FirecrawlWebSearch searches the web using the Firecrawl Search API, scrapes the resulting pages, and returns the structured text as Haystack Document objects along with the result URLs. Because Firecrawl actively scrapes and structures page content into LLM-friendly formats, you generally don’t need an additional component like LinkContentFetcher to read the web pages.

Basic Example

from haystack_integrations.components.websearch.firecrawl import FirecrawlWebSearch

web_search = FirecrawlWebSearch(
    top_k=5,
    search_params={"scrape_options": {"formats": ["markdown"]}},
)

result = web_search.run(query="What is Haystack by deepset?")

for doc in result["documents"]:
    print(doc.content)

In a Pipeline

Here is an example of a RAG pipeline that uses FirecrawlWebSearch to look up an answer on the web. Because Firecrawl returns the actual text of the scraped pages, you can pass the documents output directly into a ChatPromptBuilder to give the LLM the necessary context.

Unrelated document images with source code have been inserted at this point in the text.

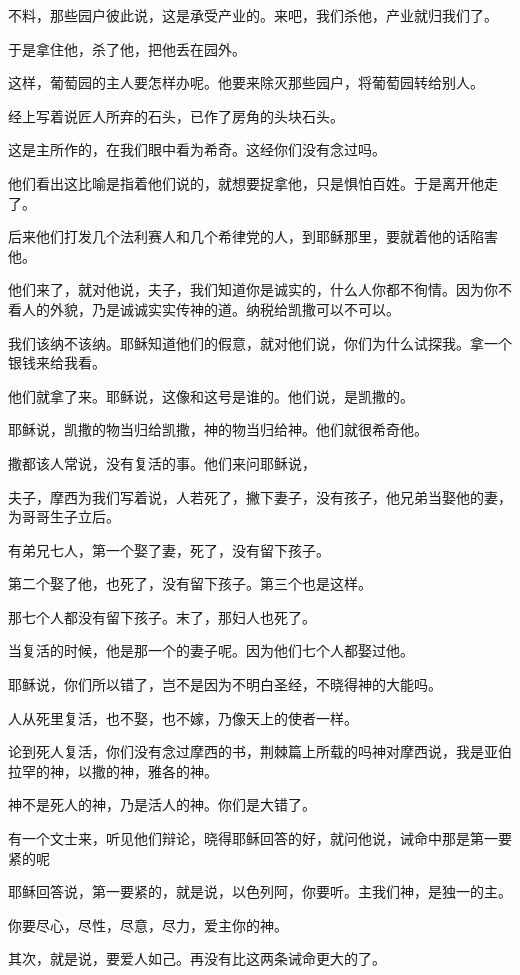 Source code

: \documentclass[12pt,oneside]{book}
\begin{document}
不料，那些园户彼此说，这是承受产业的。来吧，我们杀他，产业就归我们了。

于是拿住他，杀了他，把他丢在园外。

这样，葡萄园的主人要怎样办呢。他要来除灭那些园户，将葡萄园转给别人。

经上写着说匠人所弃的石头，已作了房角的头块石头。

这是主所作的，在我们眼中看为希奇。这经你们没有念过吗。

他们看出这比喻是指着他们说的，就想要捉拿他，只是惧怕百姓。于是离开他走了。

后来他们打发几个法利赛人和几个希律党的人，到耶稣那里，要就着他的话陷害他。

他们来了，就对他说，夫子，我们知道你是诚实的，什么人你都不徇情。因为你不看人的外貌，乃是诚诚实实传神的道。纳税给凯撒可以不可以。

我们该纳不该纳。耶稣知道他们的假意，就对他们说，你们为什么试探我。拿一个银钱来给我看。

他们就拿了来。耶稣说，这像和这号是谁的。他们说，是凯撒的。

耶稣说，凯撒的物当归给凯撒，神的物当归给神。他们就很希奇他。

撒都该人常说，没有复活的事。他们来问耶稣说，

夫子，摩西为我们写着说，人若死了，撇下妻子，没有孩子，他兄弟当娶他的妻，为哥哥生子立后。

有弟兄七人，第一个娶了妻，死了，没有留下孩子。

第二个娶了他，也死了，没有留下孩子。第三个也是这样。

那七个人都没有留下孩子。末了，那妇人也死了。

当复活的时候，他是那一个的妻子呢。因为他们七个人都娶过他。

耶稣说，你们所以错了，岂不是因为不明白圣经，不晓得神的大能吗。

人从死里复活，也不娶，也不嫁，乃像天上的使者一样。

论到死人复活，你们没有念过摩西的书，荆棘篇上所载的吗神对摩西说，我是亚伯拉罕的神，以撒的神，雅各的神。

神不是死人的神，乃是活人的神。你们是大错了。

有一个文士来，听见他们辩论，晓得耶稣回答的好，就问他说，诫命中那是第一要紧的呢

耶稣回答说，第一要紧的，就是说，以色列阿，你要听。主我们神，是独一的主。

你要尽心，尽性，尽意，尽力，爱主你的神。

其次，就是说，要爱人如己。再没有比这两条诫命更大的了。
\end{document}
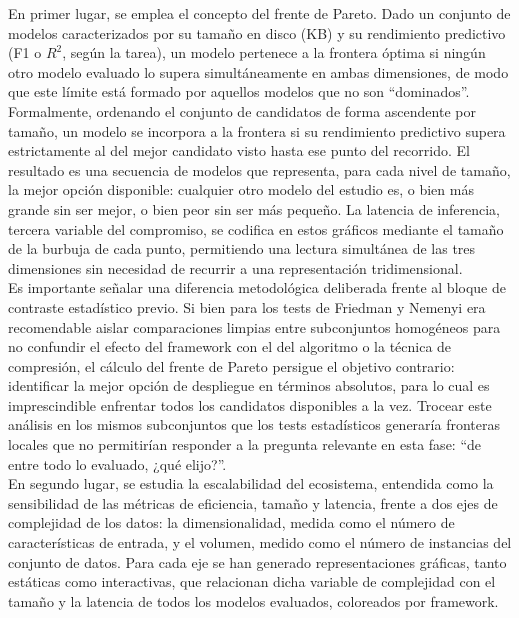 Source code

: \documentclass[a4paper,12pt,twoside,final]{book}
\begin{document}
En primer lugar, se emplea el concepto del frente de Pareto. Dado un conjunto de modelos caracterizados por su tamaño
en disco (KB) y su rendimiento predictivo (F1 o $R^2$, según la tarea), un modelo pertenece a la frontera óptima si
ningún otro modelo evaluado lo supera simultáneamente en ambas dimensiones, de modo que este límite está formado por
aquellos modelos que no son ``dominados''. Formalmente, ordenando el conjunto de candidatos de forma ascendente por
tamaño, un modelo se incorpora a la frontera si su rendimiento predictivo supera estrictamente al del mejor candidato
visto hasta ese punto del recorrido. El resultado es una secuencia de modelos que representa, para cada nivel de tamaño,
la mejor opción disponible: cualquier otro modelo del estudio es, o bien más grande sin ser mejor, o bien peor sin ser
más pequeño. La latencia de inferencia, tercera variable del compromiso, se codifica en estos gráficos mediante el
tamaño de la burbuja de cada punto, permitiendo una lectura simultánea de las tres dimensiones sin necesidad de
recurrir a una representación tridimensional.\\

Es importante señalar una diferencia metodológica deliberada frente al bloque de contraste estadístico previo. Si bien
para los tests de Friedman y Nemenyi era recomendable aislar comparaciones limpias entre subconjuntos homogéneos para no
confundir el efecto del framework con el del algoritmo o la técnica de compresión, el cálculo del frente de Pareto
persigue el objetivo contrario: identificar la mejor opción de despliegue en términos absolutos, para lo cual es
imprescindible enfrentar todos los candidatos disponibles a la vez. Trocear este análisis en los mismos subconjuntos que
los tests estadísticos generaría fronteras locales que no permitirían responder a la pregunta relevante en esta fase:
``de entre todo lo evaluado, ¿qué elijo?''.\\

En segundo lugar, se estudia la escalabilidad del ecosistema, entendida como la sensibilidad de las métricas de
eficiencia, tamaño y latencia, frente a dos ejes de complejidad de los datos: la dimensionalidad, medida como el número
de características de entrada, y el volumen, medido como el número de instancias del conjunto de datos. Para cada eje
se han generado representaciones gráficas, tanto estáticas como interactivas, que relacionan dicha variable de
complejidad con el tamaño y la latencia de todos los modelos evaluados, coloreados por framework.
\end{document}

from haystack import Pipeline
from haystack.utils import Secret
from haystack.components.builders.chat_prompt_builder import ChatPromptBuilder
from haystack.components.generators.chat import OpenAIChatGenerator
from haystack.dataclasses import ChatMessage
from haystack_integrations.components.websearch.firecrawl import FirecrawlWebSearch

web_search = FirecrawlWebSearch(
    top_k=2,
    search_params={"scrape_options": {"formats": ["markdown"]}},
)

prompt_template = [
    ChatMessage.from_system("You are a helpful assistant."),
    ChatMessage.from_user(
        "Given the information below:\n"
        "{% for document in documents %}{{ document.content }}\n{% endfor %}\n"
        "Answer the following question: {{ query }}.\nAnswer:",
    ),
]

prompt_builder = ChatPromptBuilder(
    template=prompt_template,
    required_variables={"query", "documents"},
)

llm = OpenAIChatGenerator(
    api_key=Secret.from_env_var("OPENAI_API_KEY"),
    model="gpt-4o-mini",
)

pipe = Pipeline()
pipe.add_component("search", web_search)
pipe.add_component("prompt_builder", prompt_builder)
pipe.add_component("llm", llm)

pipe.connect("search.documents", "prompt_builder.documents")
pipe.connect("prompt_builder.prompt", "llm.messages")

query = "What is Haystack by deepset?"
result = pipe.run(data={"search": {"query": query}, "prompt_builder": {"query": query}})
print(result["llm"]["replies"][0].content)

Parameters

  • api_key: API key for Firecrawl. Defaults to the FIRECRAWL_API_KEY environment variable.
  • top_k: Maximum number of documents to return. Defaults to 10. Can be overridden by the "limit" parameter in search_params.
  • search_params: Additional parameters for the Firecrawl Search API (e.g., time filters, location, scrape options). See the Firecrawl Search API reference for all available parameters.

Async Support

The component supports asynchronous execution via run_async:

import asyncio
from haystack_integrations.components.websearch.firecrawl import FirecrawlWebSearch

async def main():
    web_search = FirecrawlWebSearch(top_k=3)

    result = await web_search.run_async(query="What is Haystack by deepset?")
    print(f"Found {len(result['documents'])} documents")

asyncio.run(main())

License

firecrawl-haystack is distributed under the terms of the Apache-2.0 license.